What is FGED?
The Functional Genomics Data Society - FGED Society, founded in 1999 as the MGED Society, advocates for open access to genomic data sets and works towards providing concrete solutions to achieve this. Our goal is to assure that investment in functional genomics data generates the maximum public benefit. Our work on defining minimum information specifications for reporting data in functional genomics papers have already enabled large data sets to be used and reused to their greater potential in biological and medical research.
We work with other organizations to accelerate and support the effective sharing and reproducibility of functional genomics data. We facilitate the creation and use of standards and software tools that allow researchers to annotate and share their data easily. We promote scientific discovery that is driven by genome wide and other biological research data integration and meta-analysis.
Defined FGED standards
- November 1999 - MGED was founded as a grass roots movement (Nature 2000, 403, 699-700) by many of the major microarray users and developers including Affymetrix, Stanford University and The European Bioinformatics Institute (EBI).
- December 1999 - The MGED home-page (www.mged.org) and e-mail discussion groups were established, and first-draft proposals for standards posted (later leading to MIAME and MAGE).
- November 2000 - A proposal for a microarray data exchange format was submitted to the Object Management Group (OMG).
- March 2001 - The development of the MAGE standard began in cooperation with many leading companies including Rosetta, Affymetrix and Agilent.
- December 2001 - A paper describing MIAME was published in Nature Genetics.
- January 2002 - The MAGE standard became an Adopted Specification by the OMG.
- June 2002 - MGED became a non-profit organisation.
- October 2002 - Several major scientific journals, including the Nature group, The Lancet, Cell and EMBO journal adopted MIAME recommendations as a requirement for publication of microarray experiments.
- October 2002 - MAGE became the 'Available Specification for Gene Expression' at the OMG. A number of implementations have already been developed, including implementations by Affymetrix, the EBI, TIGR, The University of Pennsylvania etc.
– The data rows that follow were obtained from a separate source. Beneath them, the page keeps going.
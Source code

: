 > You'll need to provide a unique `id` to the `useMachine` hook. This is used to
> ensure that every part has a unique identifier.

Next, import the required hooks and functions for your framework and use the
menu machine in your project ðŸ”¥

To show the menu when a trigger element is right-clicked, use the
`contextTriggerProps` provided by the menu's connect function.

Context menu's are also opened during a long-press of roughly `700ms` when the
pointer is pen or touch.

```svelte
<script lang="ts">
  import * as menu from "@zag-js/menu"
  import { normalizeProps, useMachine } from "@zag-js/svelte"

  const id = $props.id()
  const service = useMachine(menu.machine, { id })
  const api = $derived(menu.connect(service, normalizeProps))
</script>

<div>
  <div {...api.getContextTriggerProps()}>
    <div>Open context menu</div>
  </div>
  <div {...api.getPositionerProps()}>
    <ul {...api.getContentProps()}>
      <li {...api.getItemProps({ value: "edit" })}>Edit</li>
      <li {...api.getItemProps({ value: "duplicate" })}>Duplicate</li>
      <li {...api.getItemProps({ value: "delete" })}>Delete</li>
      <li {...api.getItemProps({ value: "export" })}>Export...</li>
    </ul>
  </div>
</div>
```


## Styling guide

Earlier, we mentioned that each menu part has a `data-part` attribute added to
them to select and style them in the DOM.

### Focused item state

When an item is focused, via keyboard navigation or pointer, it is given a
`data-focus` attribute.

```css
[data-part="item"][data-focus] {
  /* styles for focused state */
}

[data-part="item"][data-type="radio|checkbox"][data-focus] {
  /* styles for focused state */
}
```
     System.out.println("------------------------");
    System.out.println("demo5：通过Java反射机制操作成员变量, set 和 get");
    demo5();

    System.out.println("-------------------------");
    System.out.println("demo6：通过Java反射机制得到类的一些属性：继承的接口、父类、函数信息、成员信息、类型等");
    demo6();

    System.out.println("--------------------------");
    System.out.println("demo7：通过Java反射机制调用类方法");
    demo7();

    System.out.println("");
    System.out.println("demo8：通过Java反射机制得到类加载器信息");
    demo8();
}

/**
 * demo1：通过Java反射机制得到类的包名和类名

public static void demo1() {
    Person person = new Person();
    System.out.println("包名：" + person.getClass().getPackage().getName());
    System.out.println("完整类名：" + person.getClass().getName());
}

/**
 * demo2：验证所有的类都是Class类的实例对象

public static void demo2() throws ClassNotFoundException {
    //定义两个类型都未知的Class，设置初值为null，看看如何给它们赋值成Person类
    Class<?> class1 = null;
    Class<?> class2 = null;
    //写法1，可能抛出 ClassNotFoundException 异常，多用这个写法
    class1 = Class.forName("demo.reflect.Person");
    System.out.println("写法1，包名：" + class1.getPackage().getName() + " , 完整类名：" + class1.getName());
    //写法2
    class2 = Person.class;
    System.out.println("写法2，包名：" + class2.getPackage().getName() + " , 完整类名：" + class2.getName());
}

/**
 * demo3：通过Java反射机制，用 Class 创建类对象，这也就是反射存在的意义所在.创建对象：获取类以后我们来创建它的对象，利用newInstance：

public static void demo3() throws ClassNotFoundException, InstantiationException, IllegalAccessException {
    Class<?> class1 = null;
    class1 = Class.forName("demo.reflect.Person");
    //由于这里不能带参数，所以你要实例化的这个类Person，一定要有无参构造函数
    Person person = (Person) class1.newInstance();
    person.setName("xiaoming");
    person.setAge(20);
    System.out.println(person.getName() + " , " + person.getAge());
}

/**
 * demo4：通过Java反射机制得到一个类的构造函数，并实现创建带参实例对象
- Jan 2003: MGED Founders announce the creation of Array Express - a public repository for microarray data (Brazma A, Parkinson H, Sarkans U, Shojatalab M, Vilo J, Abeygunawardena N, Holloway E, Kapushesky M, Kemmeren P, Lara GG, Oezcimen A, Rocca-Serra P, Sansone SA., Nucleic Acids Res. 2003 Jan 1;31(1):68-71.
- 2002-2006 - Together with others, MGED helps to push the scientific community towards data standards and more open data sharing by publishing multiple papers on the importance thereof. Today, data sharing is standard policy for many journals and is required of most obtaining NIH funding.
- Sept. 2005: Planning for the Functional Genomics Ontology (FuGO) begins at MGED8 in Bergen, Norway. FuGO expands to become the Ontology for Biomedical Investigations (OBI) in 2006.
- November 2006: MGED creates a simplified format for submitting MIAME compliant microrarray data and publishes "A simple spreadsheet-based, MIAME-supportive format for microarray data: MAGE-TAB." Rayner et. al., BMC Bioinformatics. 2006 Nov 6;7:489.
- March 2008: Workshop of Ultra High Throughput Sequencing stakeholders takes place in Berkeley, California leading to the Minimum Information about a high-throughput SeQuencing Experiment (MINSEQE).
- Oct 2009: Initiated a community service to facilitate data deposition.
- May 2010: Annotare version 1.0 functional genomics annotation tool is released. (Shankar R, Parkinson H, Burdett T, Hastings E, Liu J, Miller M, Srinivasa R, White J, Brazma A, Sherlock G, Stoeckert CJ Jr, Ball CA. Bioinformatics. 2010 Oct 1;26(19):2470-1).
- July 2010 - The MGED Society changes its name to the Functional Genomics Data Society (FGED) to reflect its current mission which embraces functional genomics and not just microarrays or gene expression.
What is Functional Genomics?
Functional genomics is a field of molecular biology that attempts to make use of the vast wealth of data produced by genomic projects (such as genome sequencing projects) to describe gene (and protein) functions and interactions. Unlike genomics andproteomics, functional genomics focuses on the dynamic aspects such as gene transcription, translation, and protein-protein interactions, as opposed to the static aspects of the genomic information such as DNA sequence or structures. Functional genomics attempts to answer questions about the function of DNA at the levels of genes, RNA transcripts, and protein products. A key characteristic of functional genomics studies is their genome-wide approach to these questions, generally involving high-throughput methods rather than a more traditional "gene-by-gene" approach.